*** Source material Section Begins ***

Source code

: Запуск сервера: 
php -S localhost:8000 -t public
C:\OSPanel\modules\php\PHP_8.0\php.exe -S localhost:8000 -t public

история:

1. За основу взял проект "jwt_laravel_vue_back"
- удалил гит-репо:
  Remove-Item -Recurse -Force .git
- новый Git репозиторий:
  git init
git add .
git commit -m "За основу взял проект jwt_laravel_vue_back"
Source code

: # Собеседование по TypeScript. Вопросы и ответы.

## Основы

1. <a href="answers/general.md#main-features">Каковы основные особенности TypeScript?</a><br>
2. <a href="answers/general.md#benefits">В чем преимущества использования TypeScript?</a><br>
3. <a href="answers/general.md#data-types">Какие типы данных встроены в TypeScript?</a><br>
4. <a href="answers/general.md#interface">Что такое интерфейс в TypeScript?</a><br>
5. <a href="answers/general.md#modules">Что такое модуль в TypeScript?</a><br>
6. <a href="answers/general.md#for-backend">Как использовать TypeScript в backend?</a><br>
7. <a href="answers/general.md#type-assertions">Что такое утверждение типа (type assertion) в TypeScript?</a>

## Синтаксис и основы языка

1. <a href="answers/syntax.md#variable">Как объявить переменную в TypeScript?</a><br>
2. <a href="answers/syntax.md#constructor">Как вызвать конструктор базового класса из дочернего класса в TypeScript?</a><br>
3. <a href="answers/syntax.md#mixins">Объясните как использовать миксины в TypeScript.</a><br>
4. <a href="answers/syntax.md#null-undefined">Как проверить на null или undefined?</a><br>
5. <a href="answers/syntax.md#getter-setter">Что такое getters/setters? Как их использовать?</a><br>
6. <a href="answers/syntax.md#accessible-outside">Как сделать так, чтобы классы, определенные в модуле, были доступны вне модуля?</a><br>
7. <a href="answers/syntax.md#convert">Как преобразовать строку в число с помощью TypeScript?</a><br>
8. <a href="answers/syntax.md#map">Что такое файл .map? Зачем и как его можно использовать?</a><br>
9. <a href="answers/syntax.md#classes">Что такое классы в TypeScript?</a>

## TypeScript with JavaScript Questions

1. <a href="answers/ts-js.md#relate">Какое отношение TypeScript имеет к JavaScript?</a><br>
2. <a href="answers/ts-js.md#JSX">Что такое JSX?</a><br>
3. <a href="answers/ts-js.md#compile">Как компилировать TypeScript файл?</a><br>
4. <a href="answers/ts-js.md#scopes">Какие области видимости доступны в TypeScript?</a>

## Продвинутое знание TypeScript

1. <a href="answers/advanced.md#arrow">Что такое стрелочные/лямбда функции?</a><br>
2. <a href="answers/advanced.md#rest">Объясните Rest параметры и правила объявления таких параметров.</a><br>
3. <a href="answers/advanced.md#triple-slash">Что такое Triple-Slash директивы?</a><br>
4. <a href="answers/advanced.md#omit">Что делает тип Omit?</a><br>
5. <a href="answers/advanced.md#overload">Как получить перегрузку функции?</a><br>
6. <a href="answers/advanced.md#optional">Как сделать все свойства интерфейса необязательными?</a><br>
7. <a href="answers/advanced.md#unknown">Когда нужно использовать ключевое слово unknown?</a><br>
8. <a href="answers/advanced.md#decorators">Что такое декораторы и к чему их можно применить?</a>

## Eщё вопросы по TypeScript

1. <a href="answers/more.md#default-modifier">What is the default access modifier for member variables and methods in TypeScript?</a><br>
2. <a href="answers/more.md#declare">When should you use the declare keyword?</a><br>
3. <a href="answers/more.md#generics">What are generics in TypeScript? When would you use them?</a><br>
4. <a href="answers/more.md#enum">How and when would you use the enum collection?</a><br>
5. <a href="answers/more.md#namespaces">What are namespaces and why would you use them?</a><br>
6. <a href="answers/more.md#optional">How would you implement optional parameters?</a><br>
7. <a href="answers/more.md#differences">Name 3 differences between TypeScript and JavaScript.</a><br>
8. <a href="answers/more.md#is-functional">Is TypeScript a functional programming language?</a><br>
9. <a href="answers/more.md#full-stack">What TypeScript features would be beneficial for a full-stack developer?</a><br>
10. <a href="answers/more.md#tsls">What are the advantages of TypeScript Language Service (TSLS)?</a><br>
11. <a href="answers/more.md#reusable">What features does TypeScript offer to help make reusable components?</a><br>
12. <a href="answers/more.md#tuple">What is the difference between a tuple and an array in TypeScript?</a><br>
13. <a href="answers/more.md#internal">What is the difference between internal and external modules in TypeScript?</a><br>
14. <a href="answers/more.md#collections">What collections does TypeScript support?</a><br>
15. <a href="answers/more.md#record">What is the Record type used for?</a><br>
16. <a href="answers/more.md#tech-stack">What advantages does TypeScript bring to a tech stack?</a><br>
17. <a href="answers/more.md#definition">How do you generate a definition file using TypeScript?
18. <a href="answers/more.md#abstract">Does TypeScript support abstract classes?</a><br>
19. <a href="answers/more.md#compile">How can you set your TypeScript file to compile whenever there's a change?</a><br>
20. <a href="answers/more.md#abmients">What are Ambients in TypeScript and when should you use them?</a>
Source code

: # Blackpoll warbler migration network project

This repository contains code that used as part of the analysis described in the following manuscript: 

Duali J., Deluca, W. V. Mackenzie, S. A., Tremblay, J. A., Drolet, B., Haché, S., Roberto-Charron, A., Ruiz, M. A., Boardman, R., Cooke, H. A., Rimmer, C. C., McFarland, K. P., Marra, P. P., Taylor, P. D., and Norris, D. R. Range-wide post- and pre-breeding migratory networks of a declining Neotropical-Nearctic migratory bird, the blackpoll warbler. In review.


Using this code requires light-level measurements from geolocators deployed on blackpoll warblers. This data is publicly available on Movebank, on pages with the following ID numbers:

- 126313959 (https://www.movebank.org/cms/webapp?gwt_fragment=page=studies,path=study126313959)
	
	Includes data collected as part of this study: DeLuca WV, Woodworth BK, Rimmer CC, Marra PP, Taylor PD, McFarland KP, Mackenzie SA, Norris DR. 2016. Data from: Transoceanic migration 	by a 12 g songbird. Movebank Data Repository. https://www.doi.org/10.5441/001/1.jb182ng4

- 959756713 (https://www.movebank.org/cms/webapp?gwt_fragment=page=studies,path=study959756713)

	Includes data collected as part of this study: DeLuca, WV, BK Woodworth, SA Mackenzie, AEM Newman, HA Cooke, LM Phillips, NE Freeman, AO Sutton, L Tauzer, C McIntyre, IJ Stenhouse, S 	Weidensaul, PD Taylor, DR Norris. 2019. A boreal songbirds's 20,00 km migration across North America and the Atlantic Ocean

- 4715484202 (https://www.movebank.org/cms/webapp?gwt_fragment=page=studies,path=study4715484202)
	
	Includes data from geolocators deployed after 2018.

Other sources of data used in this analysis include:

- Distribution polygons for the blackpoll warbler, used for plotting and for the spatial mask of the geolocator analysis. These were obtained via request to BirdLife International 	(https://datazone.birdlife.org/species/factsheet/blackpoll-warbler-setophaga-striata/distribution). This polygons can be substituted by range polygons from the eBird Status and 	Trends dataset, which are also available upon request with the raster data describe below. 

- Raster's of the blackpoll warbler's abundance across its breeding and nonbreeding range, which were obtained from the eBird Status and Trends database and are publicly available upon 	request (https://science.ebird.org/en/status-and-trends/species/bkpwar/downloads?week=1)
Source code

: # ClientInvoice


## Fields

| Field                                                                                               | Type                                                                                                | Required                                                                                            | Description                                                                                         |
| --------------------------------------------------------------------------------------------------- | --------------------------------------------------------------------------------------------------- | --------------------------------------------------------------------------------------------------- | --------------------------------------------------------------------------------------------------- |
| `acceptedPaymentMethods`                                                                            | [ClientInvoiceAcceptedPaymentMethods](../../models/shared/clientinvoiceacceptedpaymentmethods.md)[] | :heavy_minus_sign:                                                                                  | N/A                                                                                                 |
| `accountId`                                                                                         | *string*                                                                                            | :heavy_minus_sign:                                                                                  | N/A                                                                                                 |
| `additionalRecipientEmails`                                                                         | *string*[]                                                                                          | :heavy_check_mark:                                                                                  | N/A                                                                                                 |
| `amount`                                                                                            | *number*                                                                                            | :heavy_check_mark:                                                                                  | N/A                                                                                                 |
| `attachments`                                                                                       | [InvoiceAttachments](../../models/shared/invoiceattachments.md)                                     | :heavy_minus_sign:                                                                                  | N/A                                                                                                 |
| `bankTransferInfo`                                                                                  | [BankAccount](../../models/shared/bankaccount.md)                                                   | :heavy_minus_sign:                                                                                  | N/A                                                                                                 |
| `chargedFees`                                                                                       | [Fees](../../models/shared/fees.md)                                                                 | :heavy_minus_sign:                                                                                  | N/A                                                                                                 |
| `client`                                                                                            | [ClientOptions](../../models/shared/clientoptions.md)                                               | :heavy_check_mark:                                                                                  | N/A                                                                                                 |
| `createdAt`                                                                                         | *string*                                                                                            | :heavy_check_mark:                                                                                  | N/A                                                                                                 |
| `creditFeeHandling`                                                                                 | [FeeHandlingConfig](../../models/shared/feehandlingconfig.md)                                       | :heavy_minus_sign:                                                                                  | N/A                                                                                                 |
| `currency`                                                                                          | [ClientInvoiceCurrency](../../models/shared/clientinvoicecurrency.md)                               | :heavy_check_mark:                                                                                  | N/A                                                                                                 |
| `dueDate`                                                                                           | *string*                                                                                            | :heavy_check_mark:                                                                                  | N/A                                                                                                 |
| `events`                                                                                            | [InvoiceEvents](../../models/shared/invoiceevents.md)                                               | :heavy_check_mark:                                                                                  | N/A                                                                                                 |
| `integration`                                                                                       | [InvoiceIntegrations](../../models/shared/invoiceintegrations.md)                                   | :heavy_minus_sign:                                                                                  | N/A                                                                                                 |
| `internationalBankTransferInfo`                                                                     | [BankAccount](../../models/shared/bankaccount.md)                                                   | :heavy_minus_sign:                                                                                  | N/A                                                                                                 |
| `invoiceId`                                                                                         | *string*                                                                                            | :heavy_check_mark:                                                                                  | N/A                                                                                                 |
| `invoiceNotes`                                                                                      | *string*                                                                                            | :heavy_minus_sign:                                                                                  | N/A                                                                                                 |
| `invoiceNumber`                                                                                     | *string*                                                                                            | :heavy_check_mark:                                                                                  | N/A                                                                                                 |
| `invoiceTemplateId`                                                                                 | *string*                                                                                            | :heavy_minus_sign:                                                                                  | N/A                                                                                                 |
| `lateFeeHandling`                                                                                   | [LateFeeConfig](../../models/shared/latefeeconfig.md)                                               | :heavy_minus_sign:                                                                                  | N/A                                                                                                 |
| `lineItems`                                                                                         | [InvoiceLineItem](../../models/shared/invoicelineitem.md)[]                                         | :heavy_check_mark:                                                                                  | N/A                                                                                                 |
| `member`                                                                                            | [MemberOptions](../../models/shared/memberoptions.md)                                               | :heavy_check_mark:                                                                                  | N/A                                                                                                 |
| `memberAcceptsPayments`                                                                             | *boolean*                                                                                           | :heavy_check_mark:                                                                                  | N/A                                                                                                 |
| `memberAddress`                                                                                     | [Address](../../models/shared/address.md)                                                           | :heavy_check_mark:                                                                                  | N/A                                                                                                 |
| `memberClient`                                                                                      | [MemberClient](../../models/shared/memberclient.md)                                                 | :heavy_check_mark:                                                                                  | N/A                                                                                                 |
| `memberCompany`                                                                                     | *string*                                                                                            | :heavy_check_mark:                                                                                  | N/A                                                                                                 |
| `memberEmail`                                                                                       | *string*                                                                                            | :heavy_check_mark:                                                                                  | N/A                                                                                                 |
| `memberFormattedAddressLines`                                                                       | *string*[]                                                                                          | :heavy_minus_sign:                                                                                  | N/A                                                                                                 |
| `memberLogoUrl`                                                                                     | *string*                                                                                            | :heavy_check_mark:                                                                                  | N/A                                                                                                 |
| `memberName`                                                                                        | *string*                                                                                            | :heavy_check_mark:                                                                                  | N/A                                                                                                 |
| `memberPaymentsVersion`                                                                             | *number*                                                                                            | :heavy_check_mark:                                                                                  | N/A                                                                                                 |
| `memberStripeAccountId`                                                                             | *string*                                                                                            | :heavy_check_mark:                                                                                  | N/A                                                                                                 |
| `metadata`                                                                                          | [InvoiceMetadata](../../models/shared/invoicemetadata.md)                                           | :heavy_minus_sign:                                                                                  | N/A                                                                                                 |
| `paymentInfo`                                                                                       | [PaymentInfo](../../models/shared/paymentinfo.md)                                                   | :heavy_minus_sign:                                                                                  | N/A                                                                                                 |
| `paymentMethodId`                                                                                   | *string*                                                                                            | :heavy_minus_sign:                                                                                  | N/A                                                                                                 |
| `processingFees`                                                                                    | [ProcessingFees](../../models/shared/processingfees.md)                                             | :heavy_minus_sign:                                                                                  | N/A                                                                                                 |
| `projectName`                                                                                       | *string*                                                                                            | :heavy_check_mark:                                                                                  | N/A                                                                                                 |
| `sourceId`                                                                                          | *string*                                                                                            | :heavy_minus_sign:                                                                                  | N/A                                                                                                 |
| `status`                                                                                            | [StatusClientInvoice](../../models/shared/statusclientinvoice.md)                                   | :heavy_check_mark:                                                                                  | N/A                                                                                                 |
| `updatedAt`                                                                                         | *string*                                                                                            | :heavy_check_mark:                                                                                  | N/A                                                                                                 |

*** Source material Section Ends ***

[Your assignment] What lines above mention "advanced"? Copy each one.

[Answer to the exercise]
1. <a href="answers/advanced.md#arrow">Что такое стрелочные/лямбда функции?</a><br>
2. <a href="answers/advanced.md#rest">Объясните Rest параметры и правила объявления таких параметров.</a><br>
3. <a href="answers/advanced.md#triple-slash">Что такое Triple-Slash директивы?</a><br>
4. <a href="answers/advanced.md#omit">Что делает тип Omit?</a><br>
5. <a href="answers/advanced.md#overload">Как получить перегрузку функции?</a><br>
6. <a href="answers/advanced.md#optional">Как сделать все свойства интерфейса необязательными?</a><br>
7. <a href="answers/advanced.md#unknown">Когда нужно использовать ключевое слово unknown?</a><br>
8. <a href="answers/advanced.md#decorators">Что такое декораторы и к чему их можно применить?</a>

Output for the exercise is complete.